We’ve run a bed and breakfast for six years in our home in a residential street. When we bought the property we didn’t make any alterations to the house because we have people to stay in our home just like any family members would. Before we started we checked all the rules and regulations. We registered for, and we pay the proper tax. We put a sign up outside. We’re all ‘above board’.
Six years later we were notified in the post that someone had anonymously reported us as operating a hotel without planning permission.
Excuse me, planning permission?
We were puzzled, and a bit disturbed. Still, we filled in all the forms as requested, describing what we’d been doing, and explaining that no part of our house had been changed.
Then followed an eight month silence, during which time we tried to find out whether there was some small print regulation we were offending against by mistake. We didn’t find anything, but were still worried. Were they going to shut us down? Should we cancel our bookings?
Then we got a letter saying that because we might be operating a hotel without planning permission someone was coming to inspect the property – in just four days’ time. Note the long notice.
We had no idea what they were coming to inspect, but we were there to invite two men from the planning department into our house and ask them what they wanted to see. They indicated the upstairs, so we followed them up. But upstairs they had no interest in looking at any of the rooms or any of the facilities. Instead, they leaned against the worktop and gave us a lecture on how we ought to have applied for planning permission when we first opened.
‘Planning permission for what?’ we asked, not unreasonably.
‘To run a bed and breakfast’, they said.
‘But what planning rule have we offended?’

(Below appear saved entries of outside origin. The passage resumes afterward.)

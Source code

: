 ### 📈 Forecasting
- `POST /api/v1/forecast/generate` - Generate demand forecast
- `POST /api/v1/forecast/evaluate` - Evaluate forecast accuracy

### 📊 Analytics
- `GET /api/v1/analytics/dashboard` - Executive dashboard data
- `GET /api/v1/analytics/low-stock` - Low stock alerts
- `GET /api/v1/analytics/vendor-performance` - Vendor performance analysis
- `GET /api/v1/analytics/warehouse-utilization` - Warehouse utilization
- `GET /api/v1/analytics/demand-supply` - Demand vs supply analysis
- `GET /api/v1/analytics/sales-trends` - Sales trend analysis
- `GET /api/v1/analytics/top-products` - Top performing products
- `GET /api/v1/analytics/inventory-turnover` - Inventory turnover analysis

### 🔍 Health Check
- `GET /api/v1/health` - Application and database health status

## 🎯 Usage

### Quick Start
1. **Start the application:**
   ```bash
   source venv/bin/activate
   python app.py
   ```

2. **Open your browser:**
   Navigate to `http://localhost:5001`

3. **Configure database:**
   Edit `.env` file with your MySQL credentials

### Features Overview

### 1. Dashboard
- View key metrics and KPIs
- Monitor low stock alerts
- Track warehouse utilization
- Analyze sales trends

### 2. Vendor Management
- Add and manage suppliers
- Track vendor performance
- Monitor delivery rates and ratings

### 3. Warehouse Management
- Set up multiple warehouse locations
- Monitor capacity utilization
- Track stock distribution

‘Ah,’ they said, as if unwilling to reveal the secret mysteries of the planning department, ‘it’s very complicated – it isn’t clear.’
It isn’t clear??
Then they told us that a committee of local politicians (note, not council people paid to apply known regulations, but politicians who just have an opinion about it) would meet to discuss our case and decide if we had to pay a fine.
‘A fine? For what?’
‘For not following the rules’, they said.

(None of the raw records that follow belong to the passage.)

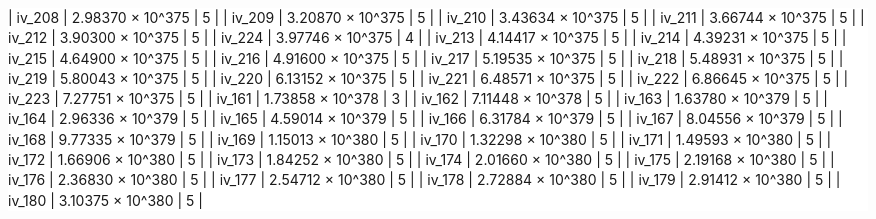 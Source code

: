 | iv_208 | 2.98370 × 10^375 | 5 |
| iv_209 | 3.20870 × 10^375 | 5 |
| iv_210 | 3.43634 × 10^375 | 5 |
| iv_211 | 3.66744 × 10^375 | 5 |
| iv_212 | 3.90300 × 10^375 | 5 |
| iv_224 | 3.97746 × 10^375 | 4 |
| iv_213 | 4.14417 × 10^375 | 5 |
| iv_214 | 4.39231 × 10^375 | 5 |
| iv_215 | 4.64900 × 10^375 | 5 |
| iv_216 | 4.91600 × 10^375 | 5 |
| iv_217 | 5.19535 × 10^375 | 5 |
| iv_218 | 5.48931 × 10^375 | 5 |
| iv_219 | 5.80043 × 10^375 | 5 |
| iv_220 | 6.13152 × 10^375 | 5 |
| iv_221 | 6.48571 × 10^375 | 5 |
| iv_222 | 6.86645 × 10^375 | 5 |
| iv_223 | 7.27751 × 10^375 | 5 |
| iv_161 | 1.73858 × 10^378 | 3 |
| iv_162 | 7.11448 × 10^378 | 5 |
| iv_163 | 1.63780 × 10^379 | 5 |
| iv_164 | 2.96336 × 10^379 | 5 |
| iv_165 | 4.59014 × 10^379 | 5 |
| iv_166 | 6.31784 × 10^379 | 5 |
| iv_167 | 8.04556 × 10^379 | 5 |
| iv_168 | 9.77335 × 10^379 | 5 |
| iv_169 | 1.15013 × 10^380 | 5 |
| iv_170 | 1.32298 × 10^380 | 5 |
| iv_171 | 1.49593 × 10^380 | 5 |
| iv_172 | 1.66906 × 10^380 | 5 |
| iv_173 | 1.84252 × 10^380 | 5 |
| iv_174 | 2.01660 × 10^380 | 5 |
| iv_175 | 2.19168 × 10^380 | 5 |
| iv_176 | 2.36830 × 10^380 | 5 |
| iv_177 | 2.54712 × 10^380 | 5 |
| iv_178 | 2.72884 × 10^380 | 5 |
| iv_179 | 2.91412 × 10^380 | 5 |
| iv_180 | 3.10375 × 10^380 | 5 |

The rules they couldn’t tell us about, because they’re not really clear. Oh, those rules.
There’s been this threat hanging over us for a year now, over nothing that anyone can explain to us. And they still haven’t written to tell us we needn’t worry as it was all some mistake, which we must assume to be the case.
Now, by way of comparison, let’s take another important matter that has passed through Kiruna’s planning department this year – the building of the new, year-round Ice Hotel, a large permanent building on the banks of the Torne river.
After it got planning permission and was built, some neighbours complained that the building was contrary to local planning regulations, and because the decision had already been made by Kiruna’s planning office local people appealed to a higher court. The higher court agreed with them and overruled Kiruna’s decisions. Now that would be something to worry about you’d think – a bit more of an issue than a two room bed and breakfast which didn’t build anything at all.
But no, not at all. The Ice Hotel isn’t the least bit worried, because, they say, smiling to the camera, the local planning department will just change the regulations, and then they won’t be breaking the rules any more. No mysteries there then. Problem sorted!